ファイナンシャルアドバイザーである長谷川伸一氏によると、株を売買する際には利益のほかにも見るべきポイントがあるといいます。長谷川氏の著書『お金の動きに強くなる投資の入口』(総合法令出版)より詳しく見ていきましょう。
株価にばかり注目するのは危険…“勝てる投資家”が株の売買で重視している〈株価〉以外の「企業情報」とは?【投資のプロが解説】 (※写真はイメージです/PIXTA)

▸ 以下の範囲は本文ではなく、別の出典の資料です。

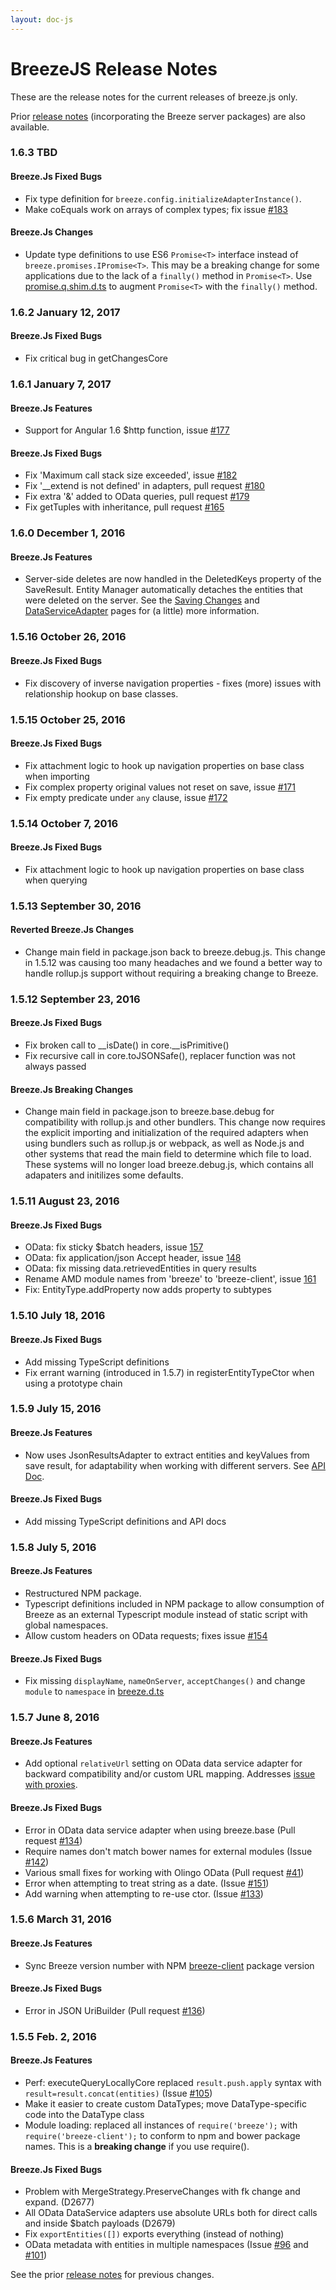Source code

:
 ```yaml
---
layout: doc-js
---
```

# BreezeJS Release Notes

These are the release notes for the current releases of breeze.js only.  

Prior [release notes](/doc-main/release-notes) (incorporating the Breeze server packages) are also available.

### <a name="163"></a>1.6.3 <span class="doc-date">TBD</span>

#### Breeze.Js Fixed Bugs
 - Fix type definition for `breeze.config.initializeAdapterInstance()`.
 - Make coEquals work on arrays of complex types; fix issue [#183](https://github.com/Breeze/breeze.js/issues/183)

#### Breeze.Js Changes
 - Update type definitions to use ES6 `Promise<T>` interface instead of `breeze.promises.IPromise<T>`. This may be a breaking change for some applications due to the lack of a `finally()` method in `Promise<T>`. Use [promise.q.shim.d.ts](https://github.com/Breeze/breeze.js/blob/master/typescript/promise.q.shim.d.ts) to augment `Promise<T>` with the `finally()` method.
 
### <a name="162"></a>1.6.2 <span class="doc-date">January 12, 2017</span>

#### Breeze.Js Fixed Bugs
 - Fix critical bug in getChangesCore
 
### <a name="161"></a>1.6.1 <span class="doc-date">January 7, 2017</span>

#### Breeze.Js Features
 - Support for Angular 1.6 $http function, issue [#177](https://github.com/Breeze/breeze.js/issues/177)

#### Breeze.Js Fixed Bugs
 - Fix 'Maximum call stack size exceeded', issue [#182](https://github.com/Breeze/breeze.js/issues/182)
 - Fix '__extend is not defined' in adapters, pull request [#180](https://github.com/Breeze/breeze.js/pull/180)
 - Fix extra '&' added to OData queries, pull request [#179](https://github.com/Breeze/breeze.js/pull/179)
 - Fix getTuples with inheritance, pull request [#165](https://github.com/Breeze/breeze.js/pull/165)

### <a name="160"></a>1.6.0 <span class="doc-date">December 1, 2016</span>

#### Breeze.Js Features
 - Server-side deletes are now handled in the DeletedKeys property of the SaveResult.  Entity Manager automatically detaches the entities that were deleted on the server.  See the [Saving Changes](/doc-js/saving-changes.html#the-save-response) and [DataServiceAdapter](/doc-js/server-dataserviceadapter.html#a-successful-saveresult) pages for (a little) more information.

### <a name="1516"></a>1.5.16 <span class="doc-date">October 26, 2016</span>

#### Breeze.Js Fixed Bugs
 - Fix discovery of inverse navigation properties - fixes (more) issues with relationship hookup on base classes.

### <a name="1515"></a>1.5.15 <span class="doc-date">October 25, 2016</span>

#### Breeze.Js Fixed Bugs
 - Fix attachment logic to hook up navigation properties on base class when importing
 - Fix complex property original values not reset on save, issue [#171](https://github.com/Breeze/breeze.js/issues/171)
 - Fix empty predicate under `any` clause, issue [#172](https://github.com/Breeze/breeze.js/issues/172)

### <a name="1514"></a>1.5.14 <span class="doc-date">October 7, 2016</span>

#### Breeze.Js Fixed Bugs
 - Fix attachment logic to hook up navigation properties on base class when querying 

### <a name="1513"></a>1.5.13 <span class="doc-date">September 30, 2016</span>

#### Reverted Breeze.Js Changes ####
- Change main field in package.json back to breeze.debug.js. This change in 1.5.12 was causing too many headaches and we found a better way to handle rollup.js support without requiring a breaking change to Breeze.

### <a name="1512"></a>1.5.12 <span class="doc-date">September 23, 2016</span>

#### Breeze.Js Fixed Bugs
 - Fix broken call to __isDate() in core.__isPrimitive()
 - Fix recursive call in core.toJSONSafe(), replacer function was not always passed

#### Breeze.Js Breaking Changes ####
- Change main field in package.json to breeze.base.debug for compatibility with rollup.js and other bundlers. This change now requires the explicit importing and initialization of the required adapters when using bundlers such as rollup.js or webpack, as well as Node.js and other systems that read the main field to determine which file to load. These systems will no longer load breeze.debug.js, which contains all adapaters and initilizes some defaults.

### <a name="1511"></a>1.5.11 <span class="doc-date">August 23, 2016</span>

#### Breeze.Js Fixed Bugs
 - OData: fix sticky $batch headers, issue [157](https://github.com/Breeze/breeze.js/issues/157)
 - OData: fix application/json Accept header, issue [148](https://github.com/Breeze/breeze.js/issues/148)
 - OData: fix missing data.retrievedEntities in query results
 - Rename AMD module names from 'breeze' to 'breeze-client', issue [161](https://github.com/Breeze/breeze.js/issues/161)
 - Fix: EntityType.addProperty now adds property to subtypes

### <a name="1510"></a>1.5.10 <span class="doc-date">July 18, 2016</span>

#### Breeze.Js Fixed Bugs
 - Add missing TypeScript definitions
 - Fix errant warning (introduced in 1.5.7) in registerEntityTypeCtor when using a prototype chain

### <a name="159"></a>1.5.9 <span class="doc-date">July 15, 2016</span>

#### Breeze.Js Features
- Now uses JsonResultsAdapter to extract entities and keyValues from save result, for adaptability when working with different servers.  See [API Doc](/doc-js/api-docs/classes/JsonResultsAdapter.html).

#### Breeze.Js Fixed Bugs
 - Add missing TypeScript definitions and API docs

### <a name="158"></a>1.5.8 <span class="doc-date">July 5, 2016</span>

#### Breeze.Js Features
- Restructured NPM package.
- Typescript definitions included in NPM package to allow consumption of Breeze as an external Typescript module instead of static script with global namespaces.
- Allow custom headers on OData requests; fixes issue [#154](https://github.com/Breeze/breeze.js/issues/154)

#### Breeze.Js Fixed Bugs
- Fix missing `displayName`, `nameOnServer`, `acceptChanges()` and change `module` to `namespace` in [breeze.d.ts](https://github.com/Breeze/breeze.js/blob/master/typescript/typescript/breeze.d.ts)

### <a name="157"></a>1.5.7 <span class="doc-date">June 8, 2016</span>

#### Breeze.Js Features
- Add optional `relativeUrl` setting on OData data service adapter for backward compatibility and/or custom URL mapping.  Addresses [issue with proxies](https://github.com/Breeze/breeze.js/commit/e7cb67e44a12262231c92756f5e3f0d7034f9b21#commitcomment-17408956).

#### Breeze.Js Fixed Bugs
- Error in OData data service adapter when using breeze.base (Pull request [#134](https://github.com/Breeze/breeze.js/pull/134))
- Require names don't match bower names for external modules (Issue [#142](https://github.com/Breeze/breeze.js/issues/142))
- Various small fixes for working with Olingo OData (Pull request [#41](https://github.com/Breeze/breeze.js/pull/41))
- Error when attempting to treat string as a date. (Issue [#151](https://github.com/Breeze/breeze.js/issues/151))
- Add warning when attempting to re-use ctor. (Issue [#133](https://github.com/Breeze/breeze.js/issues/133))

### <a name="156"></a>1.5.6 <span class="doc-date">March 31, 2016</span>

#### Breeze.Js Features
- Sync Breeze version number with NPM [breeze-client](https://www.npmjs.com/package/breeze-client) package version

#### Breeze.Js Fixed Bugs
- Error in JSON UriBuilder (Pull request [#136](https://github.com/Breeze/breeze.js/pull/136))

### <a name="155"></a>1.5.5 <span class="doc-date">Feb. 2, 2016</span>

#### Breeze.Js Features
- Perf: executeQueryLocallyCore replaced `result.push.apply` syntax with `result=result.concat(entities)` (Issue [#105](https://github.com/Breeze/breeze.js/issues/101))
- Make it easier to create custom DataTypes; move DataType-specific code into the DataType class
- Module loading: replaced all instances of `require('breeze');` with `require('breeze-client');` to conform to npm and bower package names.  This is a **breaking change** if you use require().

#### Breeze.Js Fixed Bugs
- Problem with MergeStrategy.PreserveChanges with fk change and expand. (D2677)
- All OData DataService adapters use absolute URLs both for direct calls and inside $batch payloads (D2679)
- Fix `exportEntities([])` exports everything (instead of nothing)
- OData metadata with entities in multiple namespaces  (Issue [#96](https://github.com/Breeze/breeze.js/issues/96) and [#101](https://github.com/Breeze/breeze.js/issues/101))

See the prior [release notes](/doc-main/release-notes) for previous changes.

アメリカの投資家たちが、赤字続きのAmazon株を買い続けたワケ

お金を減らす人は、利益の伸びばかりに注目します。たしかに、利益は重要です。利益が出ていなければ、会社は潰れてしまうからです。

 

ここで理解しておかなければならないことは、利益は売上が変わらなくても、あるいは下がっていても出すことができるものです。大規模なリストラを断行するとか、コストカットの効果で一時的に利益を出すことができます。

 

しかし、売上はそうはいきません。商品が売れていなければ上昇しないのです。減収増益は投資家たちに嫌われます。売上が伸びているときは、店舗数を増やせば設備投資や人件費といったコストがかかります。そのため、一時的には利益が減少するかもしれません。

 

増収増益が理想的ですが、減益であったとしても、増収であれば買いと判断する投資家も出てきます。

 

Amazon は、インターネット販売の市場が絶対に伸びると見越して先行投資しました。しかし長い間赤字が続いていました。それでもアメリカの投資家たちはAmazon の株を買い続けました。なぜなら実際に売上が伸びていたからです。売上が伸びているならば、設備投資が落ち着けば赤字から黒字に転じます。そのとき、株価の上昇はさらに加速します。Amazon の黎明期に株を買っていた投資家たちは莫大な富を手に入れたわけです。

 

日本でもベイカレント・コンサルティングという会社があります。デジタル技術に強い日本最大級のコンサルタント会社ですが、2018年7月に発表した2019年2月期第1四半期の営業利益は28%減となりました。

 

減益の理由は人材の育成が将来の売上の源泉になることを期待して、人材採用を増やしたためのコストが上昇したからです。当時3,700円前後の株価は失望で売られ株価は3カ月で半値近い1900円台まで下落しました。

 

しかしその後、株価は上昇し、それから3年後の上場来高値では当時の32倍にもなったのです。

 

減益という結果は製造業でいえば今後の拡大する市場を見据え、生産設備の増強で減価償却が発生したようなものです。この人員増強が結果的に売上の増加と利益、株価の上昇を生んだのです。

 

減益で失望するだけでなく、その背景をしっかり見ることで逆にチャンスが見えてくることがあります。

 

中長期的に考えると、そのコストは売上の増加で回収できたわけです。お金を増やす人は、このような株を買っておくのです。

 

つまり、お金を増やす人は、会社の利益だけではなく、売上の伸びも必ずチェックしています。